32. Turning to the nature and severity of the sanction, the Court notes that the applicant was ordered to pay NOK 200,000 (approximately EUR 21,000) in civil redress to S. The Court does not find that this award to S. made the interference disproportionate.
33. The Supreme Court’s judgment also implied that S. was to recover legal expenses of NOK 3,074,116 (approximately EUR 315,000) for all three levels of domestic courts (see paragraphs 13-14 and 20 above). The Court has no comment to make regarding the fact that liability for costs was placed on the applicant newspaper, which had denied any liability for its statements, although the domestic courts did not concede to all of S.’s complaints. Turning to the amount, the Court notes as a starting point that it does not emerge from the Supreme Court’s judgment, or other documents submitted to the Court, that the applicant newspaper contested S.’s costs at the Supreme Court level – either the decisions on costs made by the lower court instances or S.’s bill of costs before the Supreme Court. The High Court had conceded to the newspaper’s protests against S.’s costs before that court (see paragraph 14 above). The applicant has not specifically submitted to the Court that S.’s expenses were excessive and unreasonable as such, and regard must be had to the general level of expenses in the jurisdiction (see, mutatis mutandis, Independent Newspapers (Ireland) Limited v. Ireland, no. 28199/15, § 84, 15 June 2017, with further references). Bearing in mind, additionally, that the applicant company, which was not amongst those excluded from access to justice for financial reasons, had brought the case before two appellate levels, contesting liability, and observing that there were no success fees or similar constructions in play (see, in contrast, MGN Limited v. the United Kingdom, no. 39401/04, §§ 192-220, 18 January 2011), the Court does not in the circumstances find that the decision on costs made the interference disproportionate.
34. In the light of the foregoing, the Court considers that the Supreme Court advanced relevant and sufficient reasons for its decision to impose liability on the applicant newspaper and that the interference that this entailed was proportionate to the legitimate aim pursued.

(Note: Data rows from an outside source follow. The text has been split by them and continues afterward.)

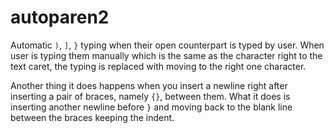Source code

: # autoparen2

Automatic `)`, `]`, `}` typing when their open counterpart is typed by user.
When user is typing them manually which is the same as the character right to the text caret, the typing is replaced with moving to the right one character.

Another thing it does happens when you insert a newline right after inserting a pair of braces, namely `{}`, between them. What it does is inserting another newline before `}` and moving back to the blank line between the braces keeping the indent.
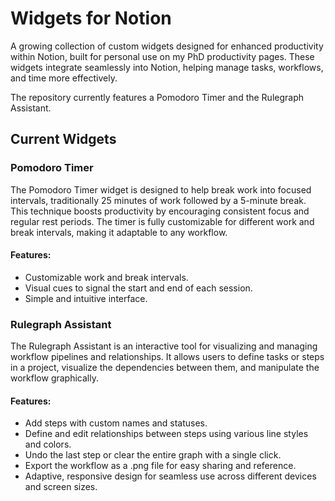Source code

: # Widgets for Notion

A growing collection of custom widgets designed for enhanced productivity within Notion, built for personal use on my PhD productivity pages.
These widgets integrate seamlessly into Notion, helping manage tasks, workflows, and time more effectively. 

The repository currently features a Pomodoro Timer and the Rulegraph Assistant.

## Current Widgets

### Pomodoro Timer
The Pomodoro Timer widget is designed to help break work into focused intervals, traditionally 25 minutes of work followed by a 5-minute break. This technique boosts productivity by encouraging consistent focus and regular rest periods. The timer is fully customizable for different work and break intervals, making it adaptable to any workflow.

#### Features:
- Customizable work and break intervals.
- Visual cues to signal the start and end of each session.
- Simple and intuitive interface.

### Rulegraph Assistant
The Rulegraph Assistant is an interactive tool for visualizing and managing workflow pipelines and relationships. It allows users to define tasks or steps in a project, visualize the dependencies between them, and manipulate the workflow graphically.

#### Features:
- Add steps with custom names and statuses.
- Define and edit relationships between steps using various line styles and colors.
- Undo the last step or clear the entire graph with a single click.
- Export the workflow as a .png file for easy sharing and reference.
- Adaptive, responsive design for seamless use across different devices and screen sizes.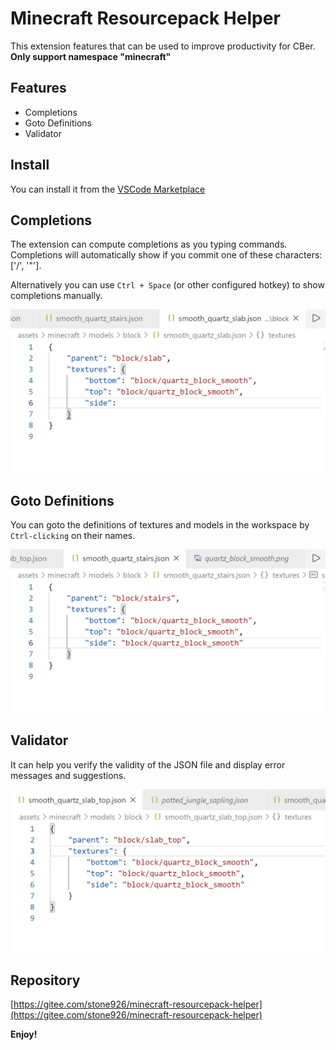 # Minecraft Resourcepack Helper

This extension features that can be used to improve productivity for CBer.
**Only support namespace "minecraft"**

## Features

- Completions
- Goto Definitions
- Validator

## Install

You can install it from the [VSCode Marketplace](https://marketplace.visualstudio.com/items?itemName=stone926.minecraft-resourcepack-helper)

## Completions

The extension can compute completions as you typing commands. Completions will automatically show if you commit one of these characters: ['/', '"'].

Alternatively you can use `Ctrl + Space` (or other configured hotkey) to show completions manually.

![completion](./assets/completion.gif)

## Goto Definitions

You can goto the definitions of textures and models in the workspace by `Ctrl-clicking` on their names.

![definition](./assets/definition.gif)

## Validator

It can help you verify the validity of the JSON file and display error messages and suggestions.

![validitor](./assets/validitor.gif)

## Repository
[https://gitee.com/stone926/minecraft-resourcepack-helper](https://gitee.com/stone926/minecraft-resourcepack-helper)

**Enjoy!**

Furthermore, the Court finds that the Supreme Court carried out the exercise of balancing the interests protected by Articles 10 and 8 of the Convention in conformity with the criteria laid down in the Court’s case-law and that, while opinions on the outcome may differ, there are not “strong reasons” for the Court to substitute the Supreme Court’s assessment with one of its own.
35. It follows that the application is manifestly ill-founded and must be rejected in accordance with Article 35 §§ 3 (a) and 4 of the Convention.
For these reasons, the Court, unanimously,
Declares the application inadmissible.
Done in English and notified in writing on 22 March 2018.